Maureen Paula O'Sullivan (May 17, 1911 – June 23, 1998) was an Irish actress who played Jane in the Tarzan series of films during the era of Johnny Weissmuller.
O'Sullivan also appeared in films such as The Thin Man (1934), Anna Karenina (1935), A Day at the Races (1937), Pride and Prejudice (1940), and Maisie Was a Lady (1941).
She continued to work in film and theater throughout her life, including appearances in Woody Allen's Hannah and Her Sisters (1986), Coppola's Peggy Sue Got Married (1986), and in Stranded (1987).
In October 1929, she sailed to New York with her mother on the British steamer RMS Baltic, on the way to Hollywood to work for the Fox Film Corporation.
After several roles there and for other studios, she was chosen by Irving Thalberg to appear as Jane Parker in Tarzan the Ape Man, with costar Johnny Weissmuller.
[6] She was featured with William Powell and Myrna Loy in The Thin Man (1934) and played Kitty in Anna Karenina (1935) with Greta Garbo, Fredric March, and Basil Rathbone.
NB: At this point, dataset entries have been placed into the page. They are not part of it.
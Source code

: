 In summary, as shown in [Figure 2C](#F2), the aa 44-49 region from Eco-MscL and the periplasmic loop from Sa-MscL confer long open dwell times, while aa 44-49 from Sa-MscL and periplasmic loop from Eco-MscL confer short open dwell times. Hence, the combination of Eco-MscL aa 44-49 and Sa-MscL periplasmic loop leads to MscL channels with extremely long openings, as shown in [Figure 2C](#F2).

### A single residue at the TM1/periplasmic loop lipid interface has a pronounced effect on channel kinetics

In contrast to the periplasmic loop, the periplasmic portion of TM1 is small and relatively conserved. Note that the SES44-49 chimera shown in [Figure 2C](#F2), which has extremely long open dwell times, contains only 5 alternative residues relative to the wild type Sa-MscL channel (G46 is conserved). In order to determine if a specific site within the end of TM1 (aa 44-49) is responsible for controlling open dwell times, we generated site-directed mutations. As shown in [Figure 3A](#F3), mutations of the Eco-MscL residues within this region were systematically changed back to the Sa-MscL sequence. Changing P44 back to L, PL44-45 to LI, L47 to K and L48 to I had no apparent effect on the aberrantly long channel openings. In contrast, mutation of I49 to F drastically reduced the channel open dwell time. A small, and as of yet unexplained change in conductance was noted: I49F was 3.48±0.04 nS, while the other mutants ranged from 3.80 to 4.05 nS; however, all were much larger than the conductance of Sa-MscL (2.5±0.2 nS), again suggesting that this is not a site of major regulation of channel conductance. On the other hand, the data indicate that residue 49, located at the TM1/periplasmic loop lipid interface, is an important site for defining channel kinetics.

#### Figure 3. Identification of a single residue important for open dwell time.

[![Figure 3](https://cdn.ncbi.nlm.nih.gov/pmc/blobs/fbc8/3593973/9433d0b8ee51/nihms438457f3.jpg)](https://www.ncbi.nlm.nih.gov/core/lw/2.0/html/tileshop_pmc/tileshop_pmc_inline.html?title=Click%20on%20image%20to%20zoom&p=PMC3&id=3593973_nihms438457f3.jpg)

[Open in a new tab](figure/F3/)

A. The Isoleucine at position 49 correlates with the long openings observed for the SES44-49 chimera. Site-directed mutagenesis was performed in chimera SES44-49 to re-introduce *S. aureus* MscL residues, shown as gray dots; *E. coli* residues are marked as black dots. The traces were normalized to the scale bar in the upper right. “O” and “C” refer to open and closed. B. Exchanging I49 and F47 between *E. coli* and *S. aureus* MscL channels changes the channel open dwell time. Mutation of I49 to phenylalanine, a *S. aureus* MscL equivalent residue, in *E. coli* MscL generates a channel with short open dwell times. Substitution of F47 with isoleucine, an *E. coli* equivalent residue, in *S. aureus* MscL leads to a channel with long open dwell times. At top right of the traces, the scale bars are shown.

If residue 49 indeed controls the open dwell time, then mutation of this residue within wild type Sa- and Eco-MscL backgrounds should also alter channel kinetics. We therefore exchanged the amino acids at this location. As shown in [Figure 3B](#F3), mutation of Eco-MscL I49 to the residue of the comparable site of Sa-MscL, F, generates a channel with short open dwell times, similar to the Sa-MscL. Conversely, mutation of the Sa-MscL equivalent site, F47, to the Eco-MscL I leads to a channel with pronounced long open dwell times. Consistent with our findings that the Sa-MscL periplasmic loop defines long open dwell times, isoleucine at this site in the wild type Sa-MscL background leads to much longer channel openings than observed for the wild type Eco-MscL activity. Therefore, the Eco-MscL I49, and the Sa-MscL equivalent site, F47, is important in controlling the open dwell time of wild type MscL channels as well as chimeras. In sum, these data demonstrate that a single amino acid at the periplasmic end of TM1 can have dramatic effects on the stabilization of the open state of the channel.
After costarring with the Marx Brothers in A Day at the Races (1937), she appeared as Molly Beaumont in A Yank at Oxford (1938), written partly by F. Scott Fitzgerald.
After appearing in Tarzan's New York Adventure (1942), O'Sullivan asked MGM to release her from her contract so she could care for her husband, John Farrow, who had just left the Navy with typhoid.
O'Sullivan stuck with acting after Farrow's death; she was the Today Girl for NBC for a while, then made the movie version of Never Too Late (1965) for Warner Bros. She was also an executive director of a bridal consulting service, Wediquette International.
In June and July 1972, O'Sullivan was in Denver, Colorado, to star in the Elitch Theatre production of Butterflies are Free with Karen Grassle and Brandon deWilde.
O'Sullivan's first husband was Australian-American writer, award-winning director and Catholic convert John Villiers Farrow, from September 12, 1936, until his death on January 27, 1963.